Нельзя сказать, однако, чтобы и у Д. С., при этих русских событиях, не было определенного беспокойства. Он более внимательно, чем когда-либо, был ими занят. А изучение послеекатерининской эпохи, Павла I и т. д., для следующей работы (он еще не знал, в какой форме она у него выльется) — усиливало его внимание к современным событиям.
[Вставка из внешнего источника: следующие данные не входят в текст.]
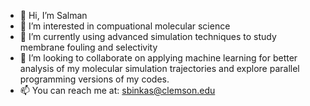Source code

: - 👋 Hi, I’m Salman
- 👀 I’m interested in compuational molecular science
- 🌱 I’m currently using advanced simulation techniques to study membrane fouling and selectivity
- 💞️ I’m looking to collaborate on applying machine learning for better analysis of my molecular simulation trajectories and explore parallel programming versions of my codes.
- 📫 You can reach me at: sbinkas@clemson.edu

<!---
sbkashif/sbkashif is a ✨ special ✨ repository because its `README.md` (this file) appears on your GitHub profile.
You can click the Preview link to take a look at your changes.
--->
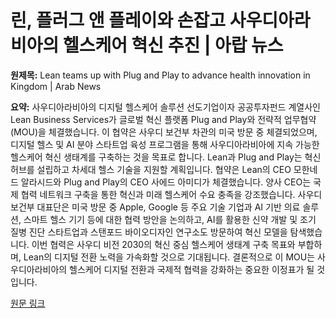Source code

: # 린, 플러그 앤 플레이와 손잡고 사우디아라비아의 헬스케어 혁신 추진 | 아랍 뉴스

**원제목:** Lean teams up with Plug and Play to advance health innovation in Kingdom | Arab News

**요약:** 사우디아라비아의 디지털 헬스케어 솔루션 선도기업이자 공공투자펀드 계열사인 Lean Business Services가 글로벌 혁신 플랫폼 Plug and Play와 전략적 업무협약(MOU)을 체결했습니다.  이 협약은 사우디 보건부 차관의 미국 방문 중 체결되었으며, 디지털 헬스 및 AI 분야 스타트업 육성 프로그램을 통해 사우디아라비아에 지속 가능한 헬스케어 혁신 생태계를 구축하는 것을 목표로 합니다.  Lean과 Plug and Play는 혁신 허브를 설립하고 차세대 헬스 기술을 지원할 계획입니다.  협약은 Lean의 CEO 모한네드 알라시드와 Plug and Play의 CEO 사에드 아미디가 체결했습니다.  양사 CEO는 국제 협력 네트워크 구축을 통한 혁신과 미래 헬스케어 수요 충족을 강조했습니다.  사우디 보건부 대표단은 미국 방문 중 Apple, Google 등 주요 기술 기업과 AI 기반 의료 솔루션, 스마트 헬스 기기 등에 대한 협력 방안을 논의하고, AI를 활용한 신약 개발 및 조기 질병 진단 스타트업과 스탠포드 바이오디자인 연구소도 방문하여 혁신 모델을 탐색했습니다.  이번 협력은 사우디 비전 2030의 혁신 중심 헬스케어 생태계 구축 목표와 부합하며, Lean의 디지털 전환 노력을 가속화할 것으로 기대됩니다.  결론적으로 이 MOU는 사우디아라비아의 헬스케어 디지털 전환과 국제적 협력을 강화하는 중요한 이정표가 될 것입니다.

[원문 링크](https://www.arabnews.com/node/2608773/corporate-and-sponsored-content)
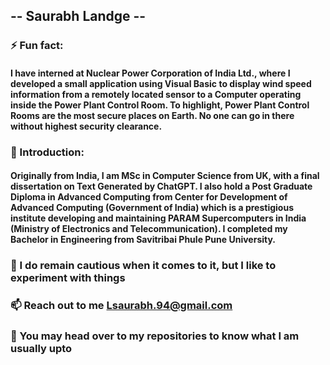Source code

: ## -- Saurabh Landge --

### ⚡ Fun fact: 
####   I have interned at Nuclear Power Corporation of India Ltd., where I developed a small application using Visual Basic to display wind speed information from a remotely located sensor to a Computer operating inside the Power Plant Control Room. To highlight, Power Plant Control Rooms are the most secure places on Earth. No one can go in there without highest security clearance.

### 💬 Introduction:
####   Originally from India, I am MSc in Computer Science from UK, with a final dissertation on Text Generated by ChatGPT. I also hold a Post Graduate Diploma in Advanced Computing from Center for Development of Advanced Computing (Government of India) which is a prestigious institute developing and maintaining PARAM Supercomputers in India (Ministry of Electronics and Telecommunication). I completed my Bachelor in Engineering from Savitribai Phule Pune University. 



### 🌱  I do remain cautious when it comes to it, but I like to experiment with things
### 📫  Reach out to me Lsaurabh.94@gmail.com
### 💬  You may head over to my repositories to know what I am usually upto 




<!--
**saurabhLandge/saurabhLandge** is a ✨ _special_ ✨ repository because its `README.md` (this file) appears on your GitHub profile.

Here are some ideas to get you started:

- 🔭 I’m currently working on ...
- 🌱 I’m currently learning ...
- 👯 I’m looking to collaborate on ...
- 🤔 I’m looking for help with ...
- 💬 Ask me about ...
- 📫 How to reach me: ...
- 😄 Pronouns: ...
- ⚡ Fun fact: ...
-->
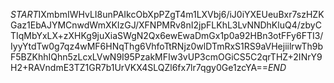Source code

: $START$IXmbmIWHvLI8unPAIkcObXpPZgT4m1LXVbj6/iJ0iYXEUeuBxr7szHZKGaz1EbAJYMCnwdWmXKIzGJ/XFNPMRv8nI2jpFLKhL3LvNNDhKluQ4/zbyCTIqMbYxLX+zXHKg9juXiaSWgN2Qx6ewEwaDmGx1p0a92HBn3otFFy6FTI3/IyyYtdTw0g7qz4wMF6HNqThg6VhfoTtRNjz0wlDTmRxS1RS9aVHejiilrwTh9bF5BZKhhIQhn5zLcxLVwN9I95PzakMFIw3vUP3cmOGiCS5C2qrTHZ+2INrY9H2+RAVndmE3TZ1GR7b1UrVKX4SLQZl6fx7lr7qgy0Ge1zcYA==$END$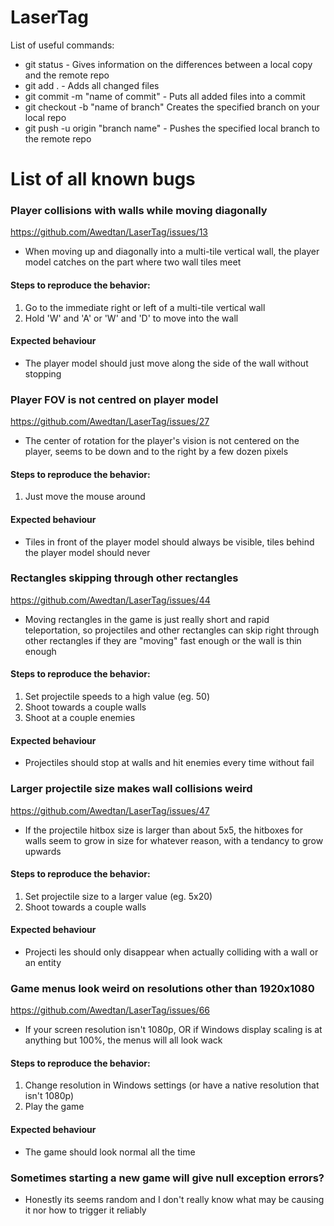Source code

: # LaserTag

List of useful commands:
- git status - Gives information on the differences between a local copy and the remote repo
- git add . - Adds all changed files
- git commit -m "name of commit" - Puts all added files into a commit
- git checkout -b "name of branch" Creates the specified branch on your local repo
- git push -u origin "branch name" - Pushes the specified local branch to the remote repo


# List of all known bugs
### Player collisions with walls while moving diagonally
https://github.com/Awedtan/LaserTag/issues/13
- When moving up and diagonally into a multi-tile vertical wall, the player model catches on the part where two wall tiles meet
#### Steps to reproduce the behavior:
1. Go to the immediate right or left of a multi-tile vertical wall
2. Hold 'W' and 'A' or 'W' and 'D' to move into the wall
#### Expected behaviour
- The player model should just move along the side of the wall without stopping


### Player FOV is not centred on player model
https://github.com/Awedtan/LaserTag/issues/27
- The center of rotation for the player's vision is not centered on the player, seems to be down and to the right by a few dozen pixels
#### Steps to reproduce the behavior:
1. Just move the mouse around
#### Expected behaviour
- Tiles in front of the player model should always be visible, tiles behind the player model should never


### Rectangles skipping through other rectangles
https://github.com/Awedtan/LaserTag/issues/44
- Moving rectangles in the game is just really short and rapid teleportation, so projectiles and other rectangles can skip right through other rectangles if they are "moving" fast enough or the wall is thin enough
#### Steps to reproduce the behavior:
1. Set projectile speeds to a high value (eg. 50)
2. Shoot towards a couple walls
3. Shoot at a couple enemies

#### Expected behaviour
- Projectiles should stop at walls and hit enemies every time without fail


### Larger projectile size makes wall collisions weird
https://github.com/Awedtan/LaserTag/issues/47
- If the projectile hitbox size is larger than about 5x5, the hitboxes for walls seem to grow in size for whatever reason, with a tendancy to grow upwards
#### Steps to reproduce the behavior:
1. Set projectile size to a larger value (eg. 5x20)
2. Shoot towards a couple walls

#### Expected behaviour
- Projecti
les should only disappear when actually colliding with a wall or an entity

### Game menus look weird on resolutions other than 1920x1080
https://github.com/Awedtan/LaserTag/issues/66
- If your screen resolution isn't 1080p, OR if Windows display scaling is at anything but 100%, the menus will all look wack
#### Steps to reproduce the behavior:
1. Change resolution in Windows settings (or have a native resolution that isn't 1080p)
2. Play the game

#### Expected behaviour
- The game should look normal all the time


### Sometimes starting a new game will give null exception errors?
- Honestly its seems random and I don't really know what may be causing it nor how to trigger it reliably

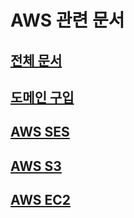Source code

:# AWS 관련 문서
## [전체 문서](../readme.md)
## [도메인 구입](/aws/도메인%20구입.md)
## [AWS SES](aws%20ses.md)
## [AWS S3](aws%20s3.md)
## [AWS EC2](aws%20ec2.md)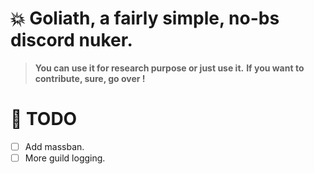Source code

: # 💥 Goliath, a fairly simple, no-bs discord nuker.
> **You can use it for research purpose or just use it.**
> **If you want to contribute, sure, go over !**

# 🧾 TODO
- [ ] Add massban.
- [ ] More guild logging.
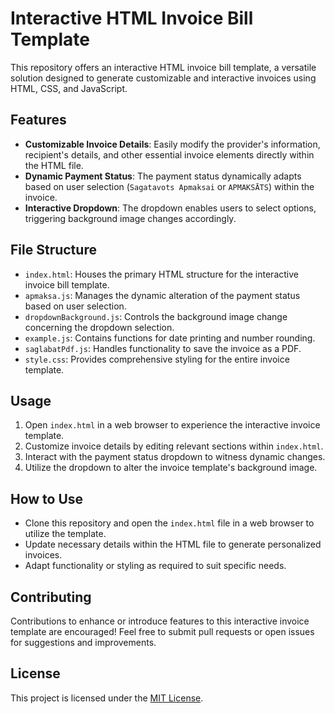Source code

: # Interactive HTML Invoice Bill Template

This repository offers an interactive HTML invoice bill template, a versatile solution designed to generate customizable and interactive invoices using HTML, CSS, and JavaScript.

## Features

- **Customizable Invoice Details**: Easily modify the provider's information, recipient's details, and other essential invoice elements directly within the HTML file.
- **Dynamic Payment Status**: The payment status dynamically adapts based on user selection (`Sagatavots Apmaksai` or `APMAKSĀTS`) within the invoice.
- **Interactive Dropdown**: The dropdown enables users to select options, triggering background image changes accordingly.

## File Structure

- `index.html`: Houses the primary HTML structure for the interactive invoice bill template.
- `apmaksa.js`: Manages the dynamic alteration of the payment status based on user selection.
- `dropdownBackground.js`: Controls the background image change concerning the dropdown selection.
- `example.js`: Contains functions for date printing and number rounding.
- `saglabatPdf.js`: Handles functionality to save the invoice as a PDF.
- `style.css`: Provides comprehensive styling for the entire invoice template.

## Usage

1. Open `index.html` in a web browser to experience the interactive invoice template.
2. Customize invoice details by editing relevant sections within `index.html`.
3. Interact with the payment status dropdown to witness dynamic changes.
4. Utilize the dropdown to alter the invoice template's background image.

## How to Use

- Clone this repository and open the `index.html` file in a web browser to utilize the template.
- Update necessary details within the HTML file to generate personalized invoices.
- Adapt functionality or styling as required to suit specific needs.

## Contributing

Contributions to enhance or introduce features to this interactive invoice template are encouraged! Feel free to submit pull requests or open issues for suggestions and improvements.

## License

This project is licensed under the [MIT License](LICENSE).
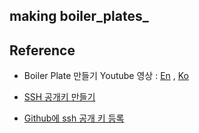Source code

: ## making boiler_plates_



## Reference 

- Boiler Plate 만들기 Youtube 영상 : [En](https://www.youtube.com/watch?v=yScMn7iBa1g&list=PL9a7QRYt5fqly7BrCxOS71BqLLb9OeXKd) , [Ko](https://www.youtube.com/watch?v=fgoMqmNKE18&list=PL9a7QRYt5fqkZC9jc7jntD1WuAogjo_9T)

- [SSH 공개키 만들기](https://git-scm.com/book/ko/v2/Git-%EC%84%9C%EB%B2%84-SSH-%EA%B3%B5%EA%B0%9C%ED%82%A4-%EB%A7%8C%EB%93%A4%EA%B8%B0)

- [Github에 ssh 공개 키 등록](https://brunch.co.kr/@anonymdevoo/10)


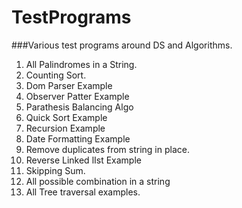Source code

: # TestPrograms
###Various test programs around DS and Algorithms.
1. All Palindromes in a String.
2. Counting Sort.
3. Dom Parser Example
4. Observer Patter Example
5. Parathesis Balancing Algo
6. Quick Sort Example
7. Recursion Example
8. Date Formatting Example
9. Remove duplicates from string in place.
10. Reverse Linked lIst Example
11. Skipping Sum.
12. All possible combination in a string
13. All Tree traversal examples.
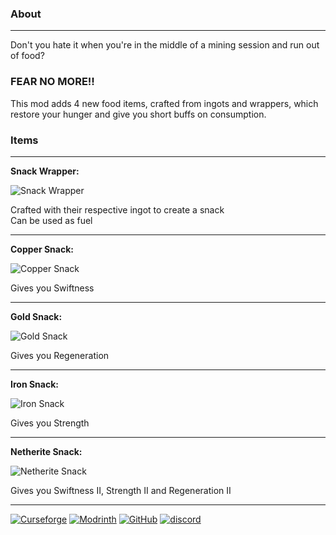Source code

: ### About

___

Don't you hate it when you're in the middle of a mining session and run out of food?

### FEAR NO MORE!!

This mod adds 4 new food items, crafted from ingots and wrappers, which restore your hunger and give you short buffs on consumption.

### Items

___

**Snack Wrapper:**

![Snack Wrapper](https://cdn.modrinth.com/data/hr47a9BX/images/ca3e5ca5a70a07ed2e0ce23814b6ebfa7f4d563c.png)

Crafted with their respective ingot to create a snack   
Can be used as fuel

___

**Copper Snack:**

![Copper Snack](https://cdn.modrinth.com/data/hr47a9BX/images/998823a590c20d092d5a9cc7235d5d58ea0c1f7a.png)

Gives you Swiftness

___

**Gold Snack:**

![Gold Snack](https://cdn.modrinth.com/data/hr47a9BX/images/da7a025ea1e5fb375286402dbb46b9391d0cc80e.png)

Gives you Regeneration

___

**Iron Snack:**

![Iron Snack](https://cdn.modrinth.com/data/hr47a9BX/images/54950371606e3f76b9f4f851c7a841d0cb958da2.png)

Gives you Strength

___

**Netherite Snack:**

![Netherite Snack](https://cdn.modrinth.com/data/hr47a9BX/images/f793f27c52114451bf3d919db1c725d0490b74e0.png)

Gives you Swiftness II, Strength II and Regeneration II

___

[![Curseforge](https://badges.penpow.dev/badges/available/curseforge/cozy-minimal.svg)](https://curseforge.com/minecraft/mc-mods/edible-metals) [![Modrinth](https://badges.penpow.dev/badges/available/modrinth/cozy-minimal.svg)](https://modrinth.com/mc-mods/edible-metals) [![GitHub](https://badges.penpow.dev/badges/available/github/cozy-minimal.svg)](https://github.com/Peanut-Dev/edible-metals) [![discord](https://badges.penpow.dev/badges/social/discord-singular/cozy-minimal.svg)](https://discord.gg/TyfPRCrJ9E)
Что касается меня, то я, в это лето, вдруг погрузилась в одну мысль, которая сделалась чем-то у меня вроде idée fixe. Стихийное отношение Ф. к самодержавию (отрицательное) и такое же утверждение революции я признать не могла. Но не могла признать и отношение к самодержавию Д. С. и вообще к государству — которое, думалось мне, может быть, пока что, и лучше, и хуже. Но дело не в этом. Я перескочила в какую-то глубь, и моя idée fixe была — «тройственное устройство мира». Я не понимала, как можно не понимать такую явную, в глаза бросающуюся, вещь, такую реальную притом, отраженную всегда и в нашем мышлении, во всех наших действиях, больших — до повседневных, в наших чувствах и — в нас самих. Мы тогда так и говорили: 1, 2, 3. Не символически, но конкретно, 1 — не есть ли единство нашей личности, нашего «я»? А наша любовь человеческая к другому «я», так что они, эти «я», — уже 2, а не один (причем единственность каждого не теряется). И далее — выход во «множественность» (3), где не теряются в долженствовании ни 1, ни 2.[117]
Вот за это 3, за общественную идею, у нас и началась борьба с Д. С. Меня поддерживал и Ф. со своей стороны, общую мою идею не отрицающий. Я не помню теперь всех аргументов, которые мы тогда приводили против самого единоличия власти, ничем не ограниченной, одного над множеством, но в моем дневнике тогдашнем записано: «Сегодня, 29 июля, мы долго спорили с Д. С. в березовой аллее. Очень было интересно. В конце концов он с нами согласился и сказал: „Да, самодержавие — от антихриста!“ Я ж, чтоб он помнил, тотчас, вернувшись, записала это на крышке шоколадной коробки.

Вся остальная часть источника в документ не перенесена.